__ACTIVITY__. An exact copy of the data is required; the images should not appear in it.

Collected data
****************************************

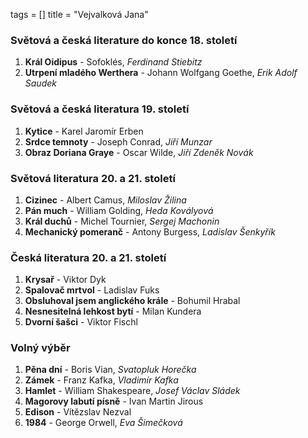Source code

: tags = []
title = "Vejvalková Jana"

### Světová a česká literature do konce 18. století
1. __Král Oidipus__ - Sofoklés, _Ferdinand Stiebitz_
0. __Utrpení mladého Werthera__ - Johann Wolfgang Goethe, _Erik Adolf Saudek_

### Světová a česká literatura 19. století
1. __Kytice__ - Karel Jaromír Erben
0. __Srdce temnoty__ - Joseph Conrad, _Jiří Munzar_
0. __Obraz Doriana Graye__ - Oscar Wilde, _Jiří Zdeněk Novák_

### Světová literatura 20. a 21. století
1. __Cizinec__ - Albert Camus, _Miloslav Žilina_
0. __Pán much__ - William Golding, _Heda Kovályová_
0. __Král duchů__ - Michel Tournier, _Sergej Machonin_
0. __Mechanický pomeranč__ - Antony Burgess, _Ladislav Šenkyřík_

### Česká literatura 20. a 21. století
1. __Krysař__ - Viktor Dyk
0. __Spalovač mrtvol__ - Ladislav Fuks
0. __Obsluhoval jsem anglického krále__ - Bohumil Hrabal
0. __Nesnesitelná lehkost bytí__ - Milan Kundera
0. __Dvorní šašci__ - Viktor Fischl

### Volný výběr
1. __Pěna dní__ - Boris Vian, _Svatopluk Horečka_
0. __Zámek__ - Franz Kafka, _Vladimír Kafka_
0. __Hamlet__ -  William Shakespeare, _Josef Václav Sládek_
0. __Magorovy labutí písně__ - Ivan Martin Jirous
0. __Edison__ - Vítězslav Nezval
0. __1984__ - George Orwell, _Eva Šimečková_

****************************************

__SOLUTION TO THIS TASK__.
Source code

: tags = []
title = "Vejvalková Jana"

### Světová a česká literature do konce 18. století
1. __Král Oidipus__ - Sofoklés, _Ferdinand Stiebitz_
0. __Utrpení mladého Werthera__ - Johann Wolfgang Goethe, _Erik Adolf Saudek_

### Světová a česká literatura 19. století
1. __Kytice__ - Karel Jaromír Erben
0. __Srdce temnoty__ - Joseph Conrad, _Jiří Munzar_
0. __Obraz Doriana Graye__ - Oscar Wilde, _Jiří Zdeněk Novák_

### Světová literatura 20. a 21. století
1. __Cizinec__ - Albert Camus, _Miloslav Žilina_
0. __Pán much__ - William Golding, _Heda Kovályová_
0. __Král duchů__ - Michel Tournier, _Sergej Machonin_
0. __Mechanický pomeranč__ - Antony Burgess, _Ladislav Šenkyřík_

### Česká literatura 20. a 21. století
1. __Krysař__ - Viktor Dyk
0. __Spalovač mrtvol__ - Ladislav Fuks
0. __Obsluhoval jsem anglického krále__ - Bohumil Hrabal
0. __Nesnesitelná lehkost bytí__ - Milan Kundera
0. __Dvorní šašci__ - Viktor Fischl

### Volný výběr
1. __Pěna dní__ - Boris Vian, _Svatopluk Horečka_
0. __Zámek__ - Franz Kafka, _Vladimír Kafka_
0. __Hamlet__ -  William Shakespeare, _Josef Václav Sládek_
0. __Magorovy labutí písně__ - Ivan Martin Jirous
0. __Edison__ - Vítězslav Nezval
0. __1984__ - George Orwell, _Eva Šimečková_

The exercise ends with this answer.